Pavia, incendio nella raffineria Eni

Terzo incidente in meno di un anno alla raffineria Eni. Il 5 febbraio, alle 8.36 un boato, poi le fiamme e una colonna di fumo che si è innalzata dall’Isola 7, al centro della raffineria, ai piedi della ciminiera da 130 metri del nucleo originario.

Intorno alle 12.30 è stata diramata la nota ufficiale dell’Eni: “Eni informa che questa mattina presso la raffineria di Sannazzaro de Burgondi si è verificato un principio di incendio nell’impianto di desolforizzazione del gasolio, immediatamente estinto dal pronto intervento del sistema di sicurezza Eni all’interno della raffineria. Non si sono verificati danni alle persone né si stimano impatti sull’ambiente. Il team di emergenza Eni ha subito messo in atto le opportune misure di sicurezza e i Vigili del Fuoco della Raffineria sono intervenuti tempestivamente spegnendo il focolaio. Eni ha immediatamente avviato le opportune verifiche interne per individuare le cause del principio di incendio”.
Fonte: La Provincia Pavese


Strage di Viareggio

Il 29 giugno del 2009, alle 23.48, un treno merci con 14 cisterne cariche di gpl deragliò, per la rottura di un asse, mentre attraversava la stazione di Viareggio, nel centro abitato della cittadina toscana. Quattro cisterne si ribaltarono, in una si aprì uno squarcio di 40 centimetri da cui uscì il gas. Tre minuti dopo le esplosioni. Le abitazioni di due strade, via Ponchielli e via Porta Pietrasanta, vennero investite dal fuoco.
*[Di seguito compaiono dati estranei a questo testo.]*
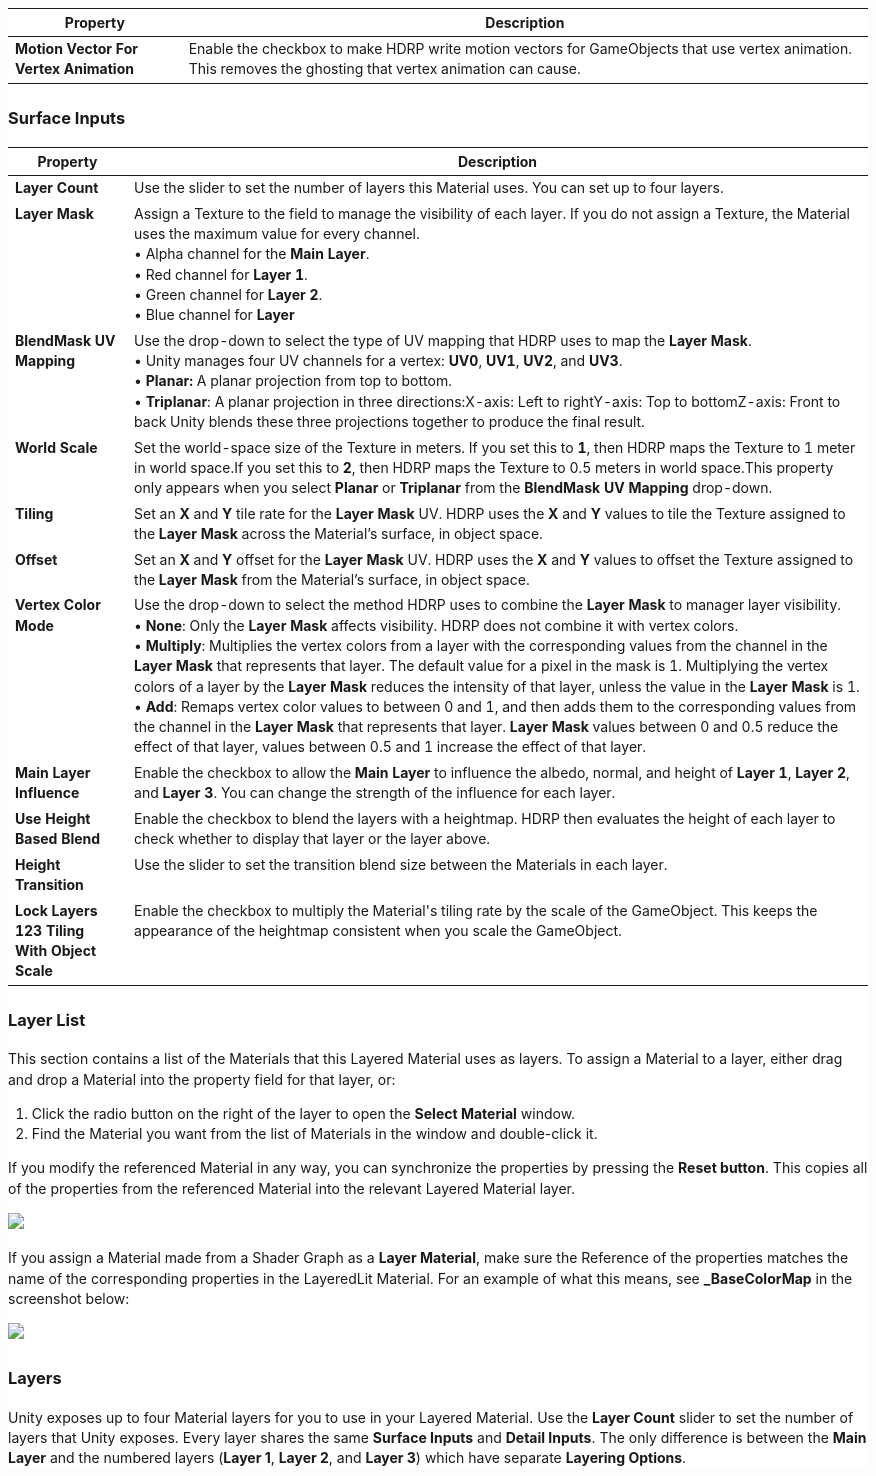 | **Property**                           | **Description**                                              |
| -------------------------------------- | ------------------------------------------------------------ |
| **Motion Vector For Vertex Animation** | Enable the checkbox to make HDRP write motion vectors for GameObjects that use vertex animation. This removes the ghosting that vertex animation can cause. |

### Surface Inputs

| **Property**                                 | **Description**                                              |
| -------------------------------------------- | ------------------------------------------------------------ |
| **Layer Count**                              | Use the slider to set the number of layers this Material uses. You can set up to four layers. |
| **Layer Mask**                               | Assign a Texture to the field to manage the visibility of each layer. If you do not assign a Texture, the Material uses the maximum value for every channel.<br />&#8226; Alpha channel for the **Main Layer**.<br />&#8226; Red channel for **Layer 1**.<br />&#8226; Green channel for **Layer 2**.<br />&#8226; Blue channel for **Layer** |
| **BlendMask UV Mapping**                     | Use the drop-down to select the type of UV mapping that HDRP uses to map the **Layer Mask**.<br />&#8226; Unity manages four UV channels for a vertex: **UV0**, **UV1**, **UV2**, and **UV3**.<br />&#8226; **Planar:** A planar projection from top to bottom.<br />&#8226; **Triplanar**: A planar projection in three directions:X-axis: Left to rightY-axis: Top to bottomZ-axis: Front to back Unity blends these three projections together to produce the final result. |
| **World Scale**                              | Set the world-space size of the Texture in meters. If you set this to **1**, then HDRP maps the Texture to 1 meter in world space.If you set this to **2**, then HDRP maps the Texture to 0.5 meters in world space.This property only appears when you select **Planar** or **Triplanar** from the **BlendMask UV Mapping** drop-down. |
| **Tiling**                                   | Set an **X** and **Y** tile rate for the **Layer Mask** UV. HDRP uses the **X** and **Y** values to tile the Texture assigned to the **Layer Mask** across the Material’s surface, in object space. |
| **Offset**                                   | Set an **X** and **Y** offset for the **Layer Mask** UV. HDRP uses the **X** and **Y** values to offset the Texture assigned to the **Layer Mask** from the Material’s surface, in object space. |
| **Vertex Color Mode**                        | Use the drop-down to select the method HDRP uses to combine the **Layer Mask** to manager layer visibility.<br />&#8226; **None**: Only the **Layer Mask** affects visibility. HDRP does not combine it with vertex colors.<br />&#8226; **Multiply**: Multiplies the vertex colors from a layer with the corresponding values from the channel in the **Layer Mask** that represents that layer. The default value for a pixel in the mask is 1. Multiplying the vertex colors of a layer by the **Layer Mask** reduces the intensity of that layer, unless the value in the **Layer Mask** is 1.<br />&#8226; **Add**: Remaps vertex color values to between 0 and 1, and then adds them to the corresponding values from the channel in the **Layer Mask** that represents that layer. **Layer Mask** values between 0 and 0.5 reduce the effect of that layer, values between 0.5 and 1 increase the effect of that layer. |
| **Main Layer Influence**                     | Enable the checkbox to allow the **Main Layer** to influence the albedo, normal, and height of **Layer 1**, **Layer 2**, and **Layer 3**. You can change the strength of the influence for each layer. |
| **Use Height Based Blend**                   | Enable the checkbox to blend the layers with a heightmap. HDRP then evaluates the height of each layer to check whether to display that layer or the layer above. |
| **Height Transition**                        | Use the slider to set the transition blend size between the Materials in each layer. |
| **Lock Layers 123 Tiling With Object Scale** | Enable the checkbox to multiply the Material's tiling rate by the scale of the GameObject. This keeps the appearance of the heightmap consistent when you scale the GameObject. |

### Layer List

This section contains a list of the Materials that this Layered Material uses as layers. To assign a Material to a layer, either drag and drop a Material into the property field for that layer, or:

1. Click the radio button on the right of the layer to open the **Select Material** window.
2. Find the Material you want from the list of Materials in the window and double-click it.

If you modify the referenced Material in any way, you can synchronize the properties by pressing the **Reset button**. This copies all of the properties from the referenced Material into the relevant Layered Material layer.

![](Images/LayeredLit1.png)

If you assign a Material made from a Shader Graph as a **Layer Material**, make sure the Reference of the properties matches the name of the corresponding properties in the LayeredLit Material.
For an example of what this means, see **_BaseColorMap** in the screenshot below:

![](Images/LayeredLit2.png)

### Layers

Unity exposes up to four Material layers for you to use in your Layered Material. Use the **Layer Count** slider to set the number of layers that Unity exposes. Every layer shares the same **Surface Inputs** and **Detail Inputs**. The only difference is between the **Main Layer** and the numbered layers (**Layer 1**, **Layer 2**, and **Layer 3**) which have separate **Layering Options**.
Nella devastazione del quartiere morirono 32 persone, i feriti furono 25. Nel dicembre 2012 fu presentata la richiesta di rinvio a giudizio per 33 persone fisiche e nove società, con le ipotesi di reato di disastro ferroviario, incendio colposo, omicidio colposo plurimo, lesioni colpose.

Il processo si è incentrato sulla rottura dell’asse del carro cisterna per il trasporto del gpl, carro che Fs aveva preso in affitto dall’austriaca Gatx; la manutenzione era stata effettuata dall’officina Jungenthal di Hannover (controllata Gatx) e poi dalla Cima riparazioni, officina di Bozzolo (Mantova) certificata Db (ferrovie tedesche) e Trenitalia, l’ultima a maneggiare il carro il cui assile ha poi ceduto all’ingresso nella stazione di Viareggio.

Sicurezza e prevenzione sono stati i temi al centro del processo, con le Ferrovie italiane chiamate a spiegare perché quel carro era stato dichiarato sicuro per viaggiare.
Fonte: Sole 24 Ore

Pulizia argini in sicurezza

La Regione Toscana ha deciso di proseguire l’esperienza dei ‘migranti bonificatori’ lungo tutta l’asta dell’Arno, in collaborazione con i consorzi di bonifica.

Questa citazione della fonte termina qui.